Kubernetes and Cloud Databases

9/9/2018

Could someone explain the benefits/issues with hosting a database in Kubernetes via a persistent volume claim combined with a storage volume over using an actual cloud database resource?

-- Barry Jacobs
database
kubernetes

2 Answers

9/9/2018

It's essentially a trade-off: convenience vs control. Take a concrete example: let's say you pay Amazon money to use Athena, which is really just a nicely packaged version of Facebook Presto which AWS kindly operates for you in exchange for $$. You could run Presto on EKS yourself, but why would you.

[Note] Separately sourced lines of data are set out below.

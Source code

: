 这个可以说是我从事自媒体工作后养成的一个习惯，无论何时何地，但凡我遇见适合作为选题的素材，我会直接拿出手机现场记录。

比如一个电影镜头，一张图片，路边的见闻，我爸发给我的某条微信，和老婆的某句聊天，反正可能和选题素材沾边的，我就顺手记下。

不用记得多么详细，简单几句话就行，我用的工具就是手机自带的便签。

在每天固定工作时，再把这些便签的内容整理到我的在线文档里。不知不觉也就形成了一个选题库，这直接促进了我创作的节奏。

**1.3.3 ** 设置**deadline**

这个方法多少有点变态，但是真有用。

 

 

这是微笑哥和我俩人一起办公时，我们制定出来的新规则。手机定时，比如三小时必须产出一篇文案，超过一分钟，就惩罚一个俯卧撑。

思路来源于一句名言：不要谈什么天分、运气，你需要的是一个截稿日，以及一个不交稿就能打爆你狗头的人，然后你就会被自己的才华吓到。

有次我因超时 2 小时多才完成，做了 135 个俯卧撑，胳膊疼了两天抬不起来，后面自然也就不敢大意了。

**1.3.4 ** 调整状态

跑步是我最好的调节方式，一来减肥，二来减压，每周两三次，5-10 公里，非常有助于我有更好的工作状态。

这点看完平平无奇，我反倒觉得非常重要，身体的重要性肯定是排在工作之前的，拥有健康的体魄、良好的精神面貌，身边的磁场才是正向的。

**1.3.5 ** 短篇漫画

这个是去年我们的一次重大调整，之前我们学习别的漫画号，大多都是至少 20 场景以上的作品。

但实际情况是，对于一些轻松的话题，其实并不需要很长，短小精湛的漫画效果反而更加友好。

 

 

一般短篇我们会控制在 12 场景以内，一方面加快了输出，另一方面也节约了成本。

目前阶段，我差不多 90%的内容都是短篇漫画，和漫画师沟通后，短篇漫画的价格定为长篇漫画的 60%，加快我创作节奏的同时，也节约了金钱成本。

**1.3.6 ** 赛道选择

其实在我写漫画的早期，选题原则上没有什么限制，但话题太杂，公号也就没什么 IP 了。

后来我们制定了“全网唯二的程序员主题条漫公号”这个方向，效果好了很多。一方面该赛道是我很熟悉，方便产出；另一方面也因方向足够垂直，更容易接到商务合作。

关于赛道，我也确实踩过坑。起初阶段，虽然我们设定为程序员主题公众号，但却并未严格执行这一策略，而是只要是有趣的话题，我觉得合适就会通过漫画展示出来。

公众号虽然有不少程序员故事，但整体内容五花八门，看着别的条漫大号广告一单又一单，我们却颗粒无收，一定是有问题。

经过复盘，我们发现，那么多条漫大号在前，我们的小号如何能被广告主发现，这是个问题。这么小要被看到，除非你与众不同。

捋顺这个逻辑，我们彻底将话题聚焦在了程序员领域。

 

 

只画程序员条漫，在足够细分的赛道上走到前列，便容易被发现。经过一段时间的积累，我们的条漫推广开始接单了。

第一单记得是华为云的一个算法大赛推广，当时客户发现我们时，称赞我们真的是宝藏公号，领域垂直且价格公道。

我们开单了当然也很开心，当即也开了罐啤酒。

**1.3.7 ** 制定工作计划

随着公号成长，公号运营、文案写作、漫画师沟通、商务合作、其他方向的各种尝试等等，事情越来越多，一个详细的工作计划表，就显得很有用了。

Now, let's say you want to or need to use Apache Drill or Apache Impala. Amazon doesn't offer it. Nor does any of the other big public cloud providers at time of writing, as far as I know.

Another thought: what if you want to migrate off of AWS? Your data has gravity as well.

-- Michael Hausenblas
Source: StackOverflow

9/9/2018

Could someone explain the benefits/issues with hosting a database in Kubernetes ... over using an actual cloud database resource?

As previous excellent answer noted:

It's essentially a trade-off: convenience vs control

In addition to previous example (Athena), take a look at RDS as well and see what you would need to handle yourself (why would you, as said already):

  • Automatic backups
  • Multizone deployments
  • Snapshots
  • Engine upgrades
  • Read replicas

and other bells and whistles that come with managed service opposed to self-hosted/managed one.

But there is more to it than just convenience/control that this post I trying to shed light onto:

Kubernetes is adding another layer of abstraction there (pods, services...), and depending on way of handling storage (persistent volumes) you can have two additional considerations:

  • Access speed (depending on your use case this can be negligent or show stopper).
  • Storage that you have at hand might not be optimized for relational database type of I/O (or restrict you to schedule pods efficiently). The very same reasons you are not advised to run db on NFS for example.

There are several recent conference talks on kubernetes pointing out that database is big no-no for kubernetes (although this is highly opinionated, we do run average load mysql and postgresql databases in k8s), and large load/fast I/O is somewhat challenge to get right on k8s as opposed to somebody already fine tuned everything for you in managed cloud solution.

In conclusion:

It is all about convenience, controls and capabilities.

-- Const
Source: StackOverflow